▶ _What you need to do_: Starting at the line that holds "4. ✅ Installs all dependencies", restate every line word for word up to and including the last one in the listing below, and omit all pictures.

[[ Data supplied open ]]

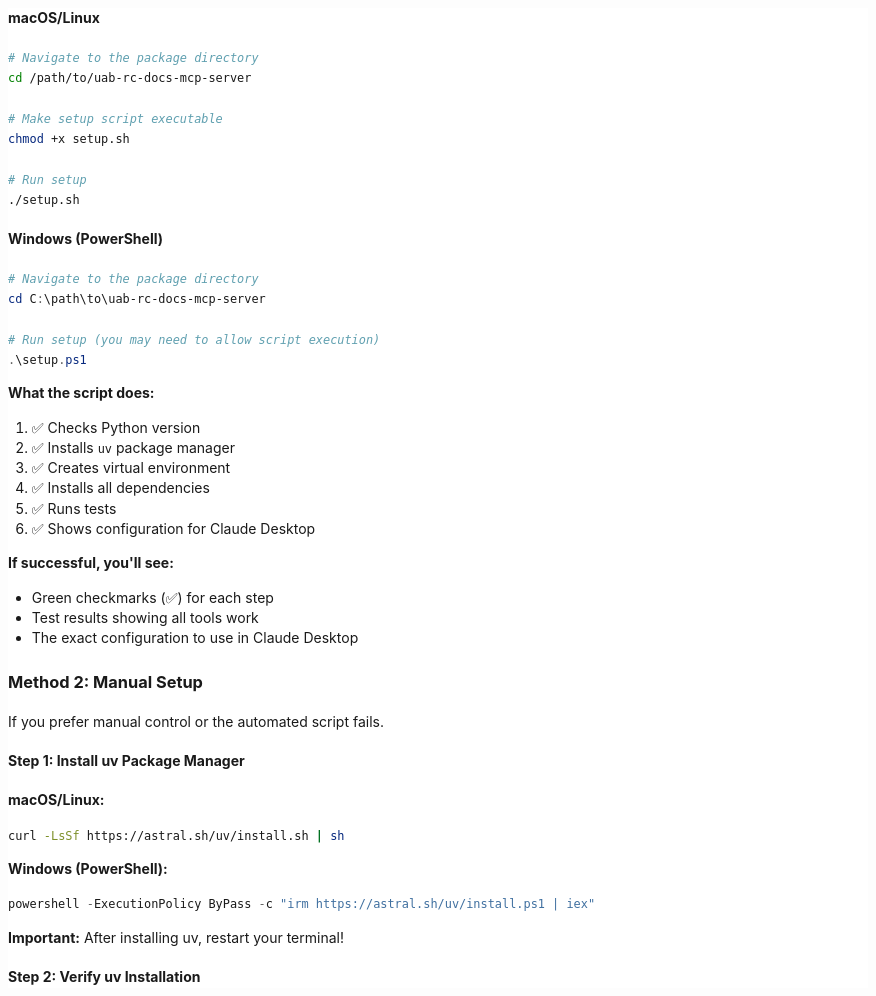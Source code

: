 #### macOS/Linux

```bash
# Navigate to the package directory
cd /path/to/uab-rc-docs-mcp-server

# Make setup script executable
chmod +x setup.sh

# Run setup
./setup.sh
```

#### Windows (PowerShell)

```powershell
# Navigate to the package directory
cd C:\path\to\uab-rc-docs-mcp-server

# Run setup (you may need to allow script execution)
.\setup.ps1
```

**What the script does:**
1. ✅ Checks Python version
2. ✅ Installs `uv` package manager
3. ✅ Creates virtual environment
4. ✅ Installs all dependencies
5. ✅ Runs tests
6. ✅ Shows configuration for Claude Desktop

**If successful, you'll see:**
- Green checkmarks (✅) for each step
- Test results showing all tools work
- The exact configuration to use in Claude Desktop

### Method 2: Manual Setup

If you prefer manual control or the automated script fails.

#### Step 1: Install uv Package Manager

**macOS/Linux:**
```bash
curl -LsSf https://astral.sh/uv/install.sh | sh
```

**Windows (PowerShell):**
```powershell
powershell -ExecutionPolicy ByPass -c "irm https://astral.sh/uv/install.ps1 | iex"
```

**Important:** After installing uv, restart your terminal!

#### Step 2: Verify uv Installation
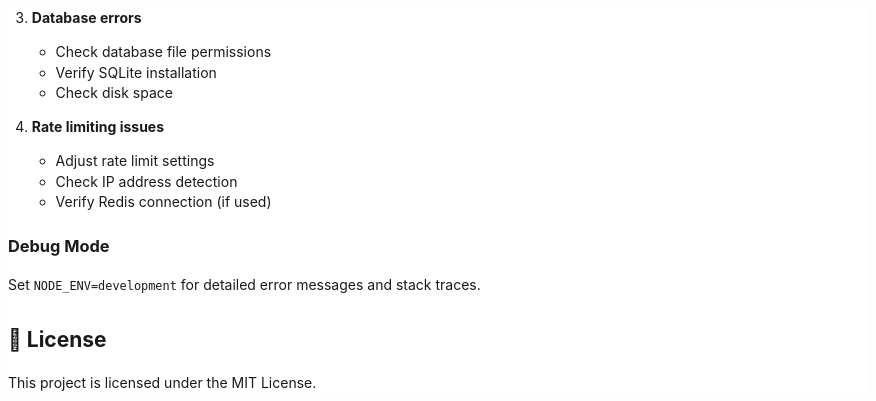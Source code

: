 3. **Database errors**
   - Check database file permissions
   - Verify SQLite installation
   - Check disk space

4. **Rate limiting issues**
   - Adjust rate limit settings
   - Check IP address detection
   - Verify Redis connection (if used)

### Debug Mode
Set `NODE_ENV=development` for detailed error messages and stack traces.

## 📝 License

This project is licensed under the MIT License.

[[ Data supplied closed ]]

▶ _Reply to the exercise_:
4. ✅ Installs all dependencies
5. ✅ Runs tests
6. ✅ Shows configuration for Claude Desktop

**If successful, you'll see:**
- Green checkmarks (✅) for each step
- Test results showing all tools work
- The exact configuration to use in Claude Desktop

### Method 2: Manual Setup

If you prefer manual control or the automated script fails.

#### Step 1: Install uv Package Manager

**macOS/Linux:**
```bash
curl -LsSf https://astral.sh/uv/install.sh | sh
```

**Windows (PowerShell):**
```powershell
powershell -ExecutionPolicy ByPass -c "irm https://astral.sh/uv/install.ps1 | iex"
```

**Important:** After installing uv, restart your terminal!

#### Step 2: Verify uv Installation
Source code

: 3. **Database errors**
   - Check database file permissions
   - Verify SQLite installation
   - Check disk space

4. **Rate limiting issues**
   - Adjust rate limit settings
   - Check IP address detection
   - Verify Redis connection (if used)

### Debug Mode
Set `NODE_ENV=development` for detailed error messages and stack traces.

## 📝 License

This project is licensed under the MIT License.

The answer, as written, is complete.